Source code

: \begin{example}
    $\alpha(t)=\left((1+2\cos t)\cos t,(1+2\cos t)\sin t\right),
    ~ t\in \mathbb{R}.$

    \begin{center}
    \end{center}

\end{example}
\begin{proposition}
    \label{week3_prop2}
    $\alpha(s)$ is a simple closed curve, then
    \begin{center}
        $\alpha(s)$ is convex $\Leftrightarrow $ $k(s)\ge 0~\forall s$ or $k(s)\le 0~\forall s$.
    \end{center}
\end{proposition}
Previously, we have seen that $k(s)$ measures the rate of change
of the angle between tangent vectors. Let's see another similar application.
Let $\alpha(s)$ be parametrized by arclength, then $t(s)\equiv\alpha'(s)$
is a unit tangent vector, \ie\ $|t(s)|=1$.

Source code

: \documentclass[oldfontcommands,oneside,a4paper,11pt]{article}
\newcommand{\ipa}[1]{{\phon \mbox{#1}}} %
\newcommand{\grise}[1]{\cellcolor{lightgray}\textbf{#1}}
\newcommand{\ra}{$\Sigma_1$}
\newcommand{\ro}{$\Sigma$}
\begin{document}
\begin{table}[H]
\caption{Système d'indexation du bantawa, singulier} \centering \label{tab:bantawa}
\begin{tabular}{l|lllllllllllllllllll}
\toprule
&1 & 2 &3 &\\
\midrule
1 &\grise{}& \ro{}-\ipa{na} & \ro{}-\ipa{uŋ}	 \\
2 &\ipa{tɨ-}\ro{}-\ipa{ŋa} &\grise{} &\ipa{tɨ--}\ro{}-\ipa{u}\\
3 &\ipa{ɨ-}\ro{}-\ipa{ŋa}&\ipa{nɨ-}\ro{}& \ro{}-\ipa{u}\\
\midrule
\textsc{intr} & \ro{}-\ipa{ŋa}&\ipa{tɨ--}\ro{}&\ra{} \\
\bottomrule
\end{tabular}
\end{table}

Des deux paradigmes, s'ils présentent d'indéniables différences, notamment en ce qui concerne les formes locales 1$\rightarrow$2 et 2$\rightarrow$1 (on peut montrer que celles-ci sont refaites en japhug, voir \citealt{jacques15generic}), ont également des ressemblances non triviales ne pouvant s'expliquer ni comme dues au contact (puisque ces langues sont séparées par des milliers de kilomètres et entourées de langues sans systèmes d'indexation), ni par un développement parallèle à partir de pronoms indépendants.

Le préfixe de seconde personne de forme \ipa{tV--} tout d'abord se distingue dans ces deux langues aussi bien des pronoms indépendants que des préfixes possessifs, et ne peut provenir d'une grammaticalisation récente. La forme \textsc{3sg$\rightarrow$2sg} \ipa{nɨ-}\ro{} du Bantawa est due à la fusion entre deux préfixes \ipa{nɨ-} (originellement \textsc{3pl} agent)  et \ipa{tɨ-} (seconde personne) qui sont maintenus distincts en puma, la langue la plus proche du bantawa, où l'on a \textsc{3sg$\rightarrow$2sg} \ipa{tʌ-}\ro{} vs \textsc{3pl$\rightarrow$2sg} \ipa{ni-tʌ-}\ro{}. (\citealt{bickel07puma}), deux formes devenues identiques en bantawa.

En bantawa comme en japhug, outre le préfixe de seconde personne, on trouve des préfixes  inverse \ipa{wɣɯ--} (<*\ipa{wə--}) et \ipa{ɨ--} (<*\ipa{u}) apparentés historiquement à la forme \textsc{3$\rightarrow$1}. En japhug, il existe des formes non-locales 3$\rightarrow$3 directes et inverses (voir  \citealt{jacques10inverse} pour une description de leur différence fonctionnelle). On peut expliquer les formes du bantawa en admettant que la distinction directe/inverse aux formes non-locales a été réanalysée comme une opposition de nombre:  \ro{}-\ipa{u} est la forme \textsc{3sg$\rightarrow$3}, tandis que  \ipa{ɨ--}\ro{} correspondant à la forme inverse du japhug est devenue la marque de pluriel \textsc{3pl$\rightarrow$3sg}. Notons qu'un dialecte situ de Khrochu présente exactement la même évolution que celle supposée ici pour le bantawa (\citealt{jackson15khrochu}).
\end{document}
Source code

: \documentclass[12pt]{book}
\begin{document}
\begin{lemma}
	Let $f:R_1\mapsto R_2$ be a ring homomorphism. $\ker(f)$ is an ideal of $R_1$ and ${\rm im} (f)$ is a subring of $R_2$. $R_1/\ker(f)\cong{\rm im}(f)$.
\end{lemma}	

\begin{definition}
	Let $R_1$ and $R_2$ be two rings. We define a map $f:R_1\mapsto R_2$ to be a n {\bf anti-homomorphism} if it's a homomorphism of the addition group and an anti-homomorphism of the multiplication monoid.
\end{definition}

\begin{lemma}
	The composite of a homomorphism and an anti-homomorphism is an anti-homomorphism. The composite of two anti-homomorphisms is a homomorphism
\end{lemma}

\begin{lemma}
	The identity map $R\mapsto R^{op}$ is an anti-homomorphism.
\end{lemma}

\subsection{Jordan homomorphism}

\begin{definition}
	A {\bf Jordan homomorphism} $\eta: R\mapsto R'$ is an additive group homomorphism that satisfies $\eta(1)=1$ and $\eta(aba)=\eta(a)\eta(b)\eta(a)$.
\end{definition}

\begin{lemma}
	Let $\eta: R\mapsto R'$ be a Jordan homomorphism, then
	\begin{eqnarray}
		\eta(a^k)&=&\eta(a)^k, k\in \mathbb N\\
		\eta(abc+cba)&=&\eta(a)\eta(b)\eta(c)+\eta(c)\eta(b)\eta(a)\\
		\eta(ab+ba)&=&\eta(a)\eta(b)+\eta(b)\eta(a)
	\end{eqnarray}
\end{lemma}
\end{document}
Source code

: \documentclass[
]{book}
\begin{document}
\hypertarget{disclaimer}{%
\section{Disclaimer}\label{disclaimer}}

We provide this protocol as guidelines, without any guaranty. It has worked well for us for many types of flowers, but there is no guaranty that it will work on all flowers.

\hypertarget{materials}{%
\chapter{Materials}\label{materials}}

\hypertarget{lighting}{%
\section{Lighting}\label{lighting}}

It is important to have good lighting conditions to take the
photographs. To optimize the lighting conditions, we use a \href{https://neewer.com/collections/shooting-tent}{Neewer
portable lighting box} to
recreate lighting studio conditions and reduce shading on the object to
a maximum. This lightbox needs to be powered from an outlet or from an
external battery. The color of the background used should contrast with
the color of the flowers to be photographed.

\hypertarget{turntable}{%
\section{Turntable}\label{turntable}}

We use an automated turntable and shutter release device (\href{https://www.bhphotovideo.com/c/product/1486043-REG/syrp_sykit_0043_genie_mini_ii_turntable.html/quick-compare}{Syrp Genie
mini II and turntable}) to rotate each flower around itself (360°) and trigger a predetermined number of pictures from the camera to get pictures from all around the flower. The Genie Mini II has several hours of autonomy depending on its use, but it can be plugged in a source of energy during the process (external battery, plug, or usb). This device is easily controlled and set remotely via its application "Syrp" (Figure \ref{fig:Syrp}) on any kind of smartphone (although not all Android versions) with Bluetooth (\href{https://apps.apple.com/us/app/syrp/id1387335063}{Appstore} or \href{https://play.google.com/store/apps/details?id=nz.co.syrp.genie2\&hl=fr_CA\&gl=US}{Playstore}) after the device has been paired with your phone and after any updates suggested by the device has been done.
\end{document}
*****
PROBLEM TO WORK ON — The entries shown above must be restated word for word.

SOLUTION BELOW —
Source code

: \begin{example}
    $\alpha(t)=\left((1+2\cos t)\cos t,(1+2\cos t)\sin t\right),
    ~ t\in \mathbb{R}.$

    \begin{center}
    \end{center}

\end{example}
\begin{proposition}
    \label{week3_prop2}
    $\alpha(s)$ is a simple closed curve, then
    \begin{center}
        $\alpha(s)$ is convex $\Leftrightarrow $ $k(s)\ge 0~\forall s$ or $k(s)\le 0~\forall s$.
    \end{center}
\end{proposition}
Previously, we have seen that $k(s)$ measures the rate of change
of the angle between tangent vectors. Let's see another similar application.
Let $\alpha(s)$ be parametrized by arclength, then $t(s)\equiv\alpha'(s)$
is a unit tangent vector, \ie\ $|t(s)|=1$.

Source code

: \documentclass[oldfontcommands,oneside,a4paper,11pt]{article}
\newcommand{\ipa}[1]{{\phon \mbox{#1}}} %
\newcommand{\grise}[1]{\cellcolor{lightgray}\textbf{#1}}
\newcommand{\ra}{$\Sigma_1$}
\newcommand{\ro}{$\Sigma$}
\begin{document}
\begin{table}[H]
\caption{Système d'indexation du bantawa, singulier} \centering \label{tab:bantawa}
\begin{tabular}{l|lllllllllllllllllll}
\toprule
&1 & 2 &3 &\\
\midrule
1 &\grise{}& \ro{}-\ipa{na} & \ro{}-\ipa{uŋ}	 \\
2 &\ipa{tɨ-}\ro{}-\ipa{ŋa} &\grise{} &\ipa{tɨ--}\ro{}-\ipa{u}\\
3 &\ipa{ɨ-}\ro{}-\ipa{ŋa}&\ipa{nɨ-}\ro{}& \ro{}-\ipa{u}\\
\midrule
\textsc{intr} & \ro{}-\ipa{ŋa}&\ipa{tɨ--}\ro{}&\ra{} \\
\bottomrule
\end{tabular}
\end{table}

Des deux paradigmes, s'ils présentent d'indéniables différences, notamment en ce qui concerne les formes locales 1$\rightarrow$2 et 2$\rightarrow$1 (on peut montrer que celles-ci sont refaites en japhug, voir \citealt{jacques15generic}), ont également des ressemblances non triviales ne pouvant s'expliquer ni comme dues au contact (puisque ces langues sont séparées par des milliers de kilomètres et entourées de langues sans systèmes d'indexation), ni par un développement parallèle à partir de pronoms indépendants.

Le préfixe de seconde personne de forme \ipa{tV--} tout d'abord se distingue dans ces deux langues aussi bien des pronoms indépendants que des préfixes possessifs, et ne peut provenir d'une grammaticalisation récente. La forme \textsc{3sg$\rightarrow$2sg} \ipa{nɨ-}\ro{} du Bantawa est due à la fusion entre deux préfixes \ipa{nɨ-} (originellement \textsc{3pl} agent)  et \ipa{tɨ-} (seconde personne) qui sont maintenus distincts en puma, la langue la plus proche du bantawa, où l'on a \textsc{3sg$\rightarrow$2sg} \ipa{tʌ-}\ro{} vs \textsc{3pl$\rightarrow$2sg} \ipa{ni-tʌ-}\ro{}. (\citealt{bickel07puma}), deux formes devenues identiques en bantawa.

En bantawa comme en japhug, outre le préfixe de seconde personne, on trouve des préfixes  inverse \ipa{wɣɯ--} (<*\ipa{wə--}) et \ipa{ɨ--} (<*\ipa{u}) apparentés historiquement à la forme \textsc{3$\rightarrow$1}. En japhug, il existe des formes non-locales 3$\rightarrow$3 directes et inverses (voir  \citealt{jacques10inverse} pour une description de leur différence fonctionnelle). On peut expliquer les formes du bantawa en admettant que la distinction directe/inverse aux formes non-locales a été réanalysée comme une opposition de nombre:  \ro{}-\ipa{u} est la forme \textsc{3sg$\rightarrow$3}, tandis que  \ipa{ɨ--}\ro{} correspondant à la forme inverse du japhug est devenue la marque de pluriel \textsc{3pl$\rightarrow$3sg}. Notons qu'un dialecte situ de Khrochu présente exactement la même évolution que celle supposée ici pour le bantawa (\citealt{jackson15khrochu}).
\end{document}
Source code

: \documentclass[12pt]{book}
\begin{document}
\begin{lemma}
	Let $f:R_1\mapsto R_2$ be a ring homomorphism. $\ker(f)$ is an ideal of $R_1$ and ${\rm im} (f)$ is a subring of $R_2$. $R_1/\ker(f)\cong{\rm im}(f)$.
\end{lemma}	

\begin{definition}
	Let $R_1$ and $R_2$ be two rings. We define a map $f:R_1\mapsto R_2$ to be a n {\bf anti-homomorphism} if it's a homomorphism of the addition group and an anti-homomorphism of the multiplication monoid.
\end{definition}

\begin{lemma}
	The composite of a homomorphism and an anti-homomorphism is an anti-homomorphism. The composite of two anti-homomorphisms is a homomorphism
\end{lemma}

\begin{lemma}
	The identity map $R\mapsto R^{op}$ is an anti-homomorphism.
\end{lemma}

\subsection{Jordan homomorphism}

\begin{definition}
	A {\bf Jordan homomorphism} $\eta: R\mapsto R'$ is an additive group homomorphism that satisfies $\eta(1)=1$ and $\eta(aba)=\eta(a)\eta(b)\eta(a)$.
\end{definition}

\begin{lemma}
	Let $\eta: R\mapsto R'$ be a Jordan homomorphism, then
	\begin{eqnarray}
		\eta(a^k)&=&\eta(a)^k, k\in \mathbb N\\
		\eta(abc+cba)&=&\eta(a)\eta(b)\eta(c)+\eta(c)\eta(b)\eta(a)\\
		\eta(ab+ba)&=&\eta(a)\eta(b)+\eta(b)\eta(a)
	\end{eqnarray}
\end{lemma}
\end{document}
Source code

: \documentclass[
]{book}
\begin{document}
\hypertarget{disclaimer}{%
\section{Disclaimer}\label{disclaimer}}

We provide this protocol as guidelines, without any guaranty. It has worked well for us for many types of flowers, but there is no guaranty that it will work on all flowers.

\hypertarget{materials}{%
\chapter{Materials}\label{materials}}

\hypertarget{lighting}{%
\section{Lighting}\label{lighting}}

It is important to have good lighting conditions to take the
photographs. To optimize the lighting conditions, we use a \href{https://neewer.com/collections/shooting-tent}{Neewer
portable lighting box} to
recreate lighting studio conditions and reduce shading on the object to
a maximum. This lightbox needs to be powered from an outlet or from an
external battery. The color of the background used should contrast with
the color of the flowers to be photographed.

\hypertarget{turntable}{%
\section{Turntable}\label{turntable}}

We use an automated turntable and shutter release device (\href{https://www.bhphotovideo.com/c/product/1486043-REG/syrp_sykit_0043_genie_mini_ii_turntable.html/quick-compare}{Syrp Genie
mini II and turntable}) to rotate each flower around itself (360°) and trigger a predetermined number of pictures from the camera to get pictures from all around the flower. The Genie Mini II has several hours of autonomy depending on its use, but it can be plugged in a source of energy during the process (external battery, plug, or usb). This device is easily controlled and set remotely via its application "Syrp" (Figure \ref{fig:Syrp}) on any kind of smartphone (although not all Android versions) with Bluetooth (\href{https://apps.apple.com/us/app/syrp/id1387335063}{Appstore} or \href{https://play.google.com/store/apps/details?id=nz.co.syrp.genie2\&hl=fr_CA\&gl=US}{Playstore}) after the device has been paired with your phone and after any updates suggested by the device has been done.
\end{document}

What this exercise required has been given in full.